Wednesday, April 20, 2011

mini laptop development tools recomendations

I have Acer 1 mini laptop that I use on the road. What development tools (ide's, frameworks) are recommended so it will be still light? I'm programming mainly in Java and C++, with XP installed.

From stackoverflow
  • Well Visual Studio is out of question :).

    You could use some light editor like Notepad++ and a command line compiler.

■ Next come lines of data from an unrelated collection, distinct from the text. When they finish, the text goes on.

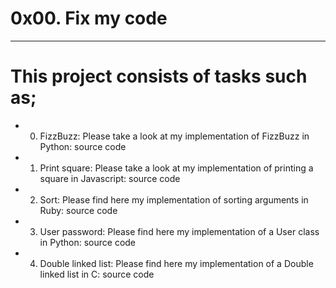 # 0x00. Fix my code
---
# This project consists of tasks such as;

* 0. FizzBuzz: Please take a look at my implementation of FizzBuzz in Python: source code
* 1. Print square: Please take a look at my implementation of printing a square in Javascript: source code
* 2. Sort: Please find here my implementation of sorting arguments in Ruby: source code
* 3. User password: Please find here my implementation of a User class in Python: source code
* 4. Double linked list: Please find here my implementation of a Double linked list in C: source code
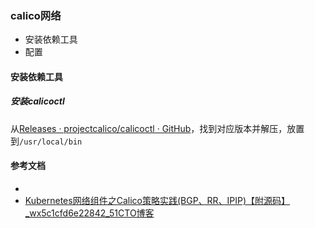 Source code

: ### calico网络

- 安装依赖工具
- 配置

#### 安装依赖工具

##### 安装calicoctl

从[Releases · projectcalico/calicoctl · GitHub](https://github.com/projectcalico/calicoctl/releases)，找到对应版本并解压，放置到`/usr/local/bin`

#### 参考文档

- 
- [Kubernetes网络组件之Calico策略实践(BGP、RR、IPIP)【附源码】_wx5c1cfd6e22842_51CTO博客](https://blog.51cto.com/u_14143894/2463392)
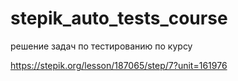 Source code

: 
# stepik_auto_tests_course
решение задач по тестированию по курсу

https://stepik.org/lesson/187065/step/7?unit=161976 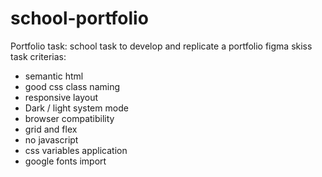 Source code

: # school-portfolio
Portfolio task: school task to develop and replicate a portfolio figma skiss 
task criterias:
- semantic html
- good css class naming
- responsive layout
- Dark / light system mode
- browser compatibility
- grid and flex
- no javascript
- css variables application
- google fonts import
 
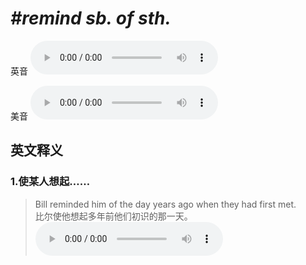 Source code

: # ***\#remind sb. of sth.*** 
英音
<audio src="./media/remind sb. of sth.1.aac" controls="controls"></audio>

美音
<audio src="./media/remind sb. of sth.2.aac" controls="controls"></audio>



  

英文释义
---
### 1.**使某人想起……**  

 > Bill reminded him of the day years ago when they had first met.  
 > 比尔使他想起多年前他们初识的那一天。    
<audio src="./media/remind-8-1.aac" controls="controls"></audio>


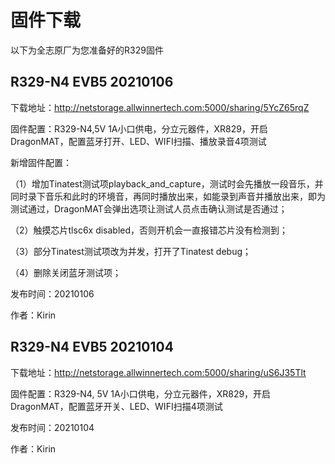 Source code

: # 固件下载

以下为全志原厂为您准备好的R329固件



## R329-N4 EVB5 20210106

下载地址：<http://netstorage.allwinnertech.com:5000/sharing/5YcZ65rqZ>

固件配置：R329-N4,5V 1A小口供电，分立元器件，XR829，开启DragonMAT，配置蓝牙打开、LED、WIFI扫描、播放录音4项测试

新增固件配置：

（1）增加Tinatest测试项playback_and_capture，测试时会先播放一段音乐，并同时录下音乐和此时的环境音，再同时播放出来，如能录到声音并播放出来，即为测试通过，DragonMAT会弹出选项让测试人员点击确认测试是否通过；

（2）触摸芯片tlsc6x disabled，否则开机会一直报错芯片没有检测到；

（3）部分Tinatest测试项改为并发，打开了Tinatest  debug；

（4）删除关闭蓝牙测试项；

发布时间：20210106

作者：Kirin



## R329-N4 EVB5 20210104

下载地址：<http://netstorage.allwinnertech.com:5000/sharing/uS6J35Tlt>      

固件配置：R329-N4, 5V 1A小口供电，分立元器件，XR829，开启DragonMAT，配置蓝牙开关、LED、WIFI扫描4项测试

发布时间：20210104

作者：Kirin



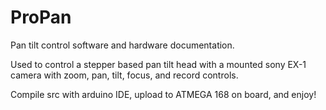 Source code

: ProPan
======

Pan tilt control software and hardware documentation. 

Used to control a stepper based pan tilt head with a mounted sony EX-1 camera with zoom, pan, tilt, focus, and record controls. 

Compile src with arduino IDE, upload to ATMEGA 168 on board, and enjoy! 
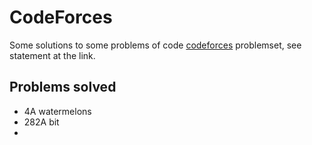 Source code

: # CodeForces

Some solutions to some problems of code [codeforces](problemset?order=BY_RATING_DESC) problemset, see statement at the link.

## Problems solved
* 4A watermelons
* 282A bit
*
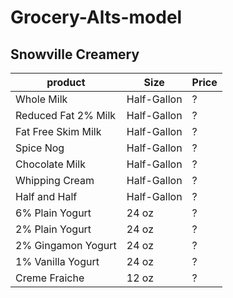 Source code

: # Grocery-Alts-model
**Snowville Creamery**
-----------------------
product | Size | Price
--------|------|-------
Whole Milk | Half-Gallon | ?
Reduced Fat 2% Milk | Half-Gallon | ?
Fat Free Skim Milk | Half-Gallon | ?
Spice Nog | Half-Gallon | ?
Chocolate Milk | Half-Gallon | ?
Whipping Cream | Half-Gallon | ?
Half and Half | Half-Gallon | ?
6% Plain Yogurt | 24 oz | ?
2% Plain Yogurt | 24 oz | ?
2% Gingamon Yogurt | 24 oz | ?
1% Vanilla Yogurt | 24 oz | ?
Creme Fraiche | 12 oz | ?
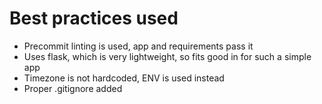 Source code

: # Best practices used

* Precommit linting is used, app and requirements pass it
* Uses flask, which is very lightweight, so fits good in for such a simple app
* Timezone is not hardcoded, ENV is used instead
* Proper .gitignore added
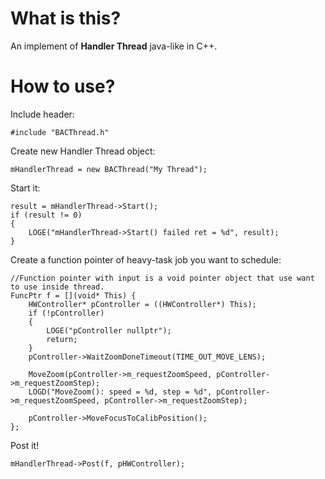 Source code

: # What is this?

An implement of **Handler Thread** java-like in C++. 

# How to use?
Include header:
    
    #include "BACThread.h"

Create new Handler Thread object:

    mHandlerThread = new BACThread("My Thread");
Start it:

    result = mHandlerThread->Start();
    if (result != 0)
    {
        LOGE("mHandlerThread->Start() failed ret = %d", result);
    }

Create a function pointer of heavy-task job you want to schedule:

    //Function pointer with input is a void pointer object that use want to use inside thread.
    FuncPtr f = [](void* This) {
        HWController* pController = ((HWController*) This);
        if (!pController)
        {
            LOGE("pController nullptr");
            return;
        }
        pController->WaitZoomDoneTimeout(TIME_OUT_MOVE_LENS);
        
        MoveZoom(pController->m_requestZoomSpeed, pController->m_requestZoomStep);
        LOGD("MoveZoom(): speed = %d, step = %d", pController->m_requestZoomSpeed, pController->m_requestZoomStep);
        
        pController->MoveFocusToCalibPosition();
    };
Post it!

    mHandlerThread->Post(f, pHWController);
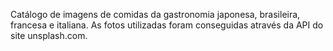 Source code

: Catálogo de imagens de comidas da gastronomia japonesa, brasileira, francesa e italiana. As fotos utilizadas foram conseguidas através da API do site unsplash.com.

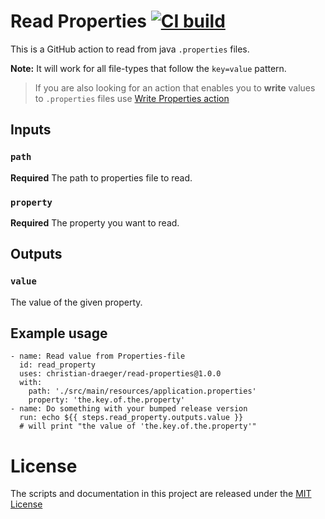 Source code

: # Read Properties [![CI build](https://github.com/christian-draeger/read-properties/workflows/CI/badge.svg)](https://github.com/christian-draeger/read-properties/actions?query=workflow%3ACI+branch%3Amaster)

This is a GitHub action to read from java `.properties` files.

**Note:** It will work for all file-types that follow the `key=value` pattern.

> If you are also looking for an action that enables you to **write** values to `.properties` files use
> [Write Properties action](https://github.com/christian-draeger/write-properties)


## Inputs

### `path`

**Required** The path to properties file to read.

### `property`

**Required** The property you want to read.

## Outputs

### `value`

The value of the given property.

## Example usage

    - name: Read value from Properties-file
      id: read_property
      uses: christian-draeger/read-properties@1.0.0
      with:
        path: './src/main/resources/application.properties'
        property: 'the.key.of.the.property'
    - name: Do something with your bumped release version
      run: echo ${{ steps.read_property.outputs.value }}
      # will print "the value of 'the.key.of.the.property'"

# License
The scripts and documentation in this project are released under the [MIT License](LICENSE)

    Dylan Bennett : I have Visual Studio C# Express edition running on this Dell Mini with the MSDN 2008 library installed. So Visual Studio is most definitely not out of the question. It works just fine for me. I also run Eclipse too, and though it's slow to start up, it works quite well after that.
    Bojan Milenkoski : I was kidding about Visual Studio, but not much. I suppose you have an external hard drive or the internal one is not a 4GB (8GB) solid state drive. These laptops are not intended for real development. And then again you could bring an extra monitor, keyboard, mouse, solar charger, beer cooler...
  • try JCode for java

    and CodeLite for C++

  • Code::Blocks is a pretty nice C++ IDE for a low resolution screen. (ref)

  • here is something interesting...

    Maybe you can run the big guns.. provided it runs on linux that is

  • I use SciTE and the command line (ant, make) on my netbook.

  • In similar situations the first thing I load up is JEdit. It's plugins cover virtually every language you've ever seen and functionality you'll ever need. It's an extremely useful tool to be familiar with just because it means you need only the one tool across multiple platforms and development tasks and for that reason I'd strongly recommend it over more focused programs.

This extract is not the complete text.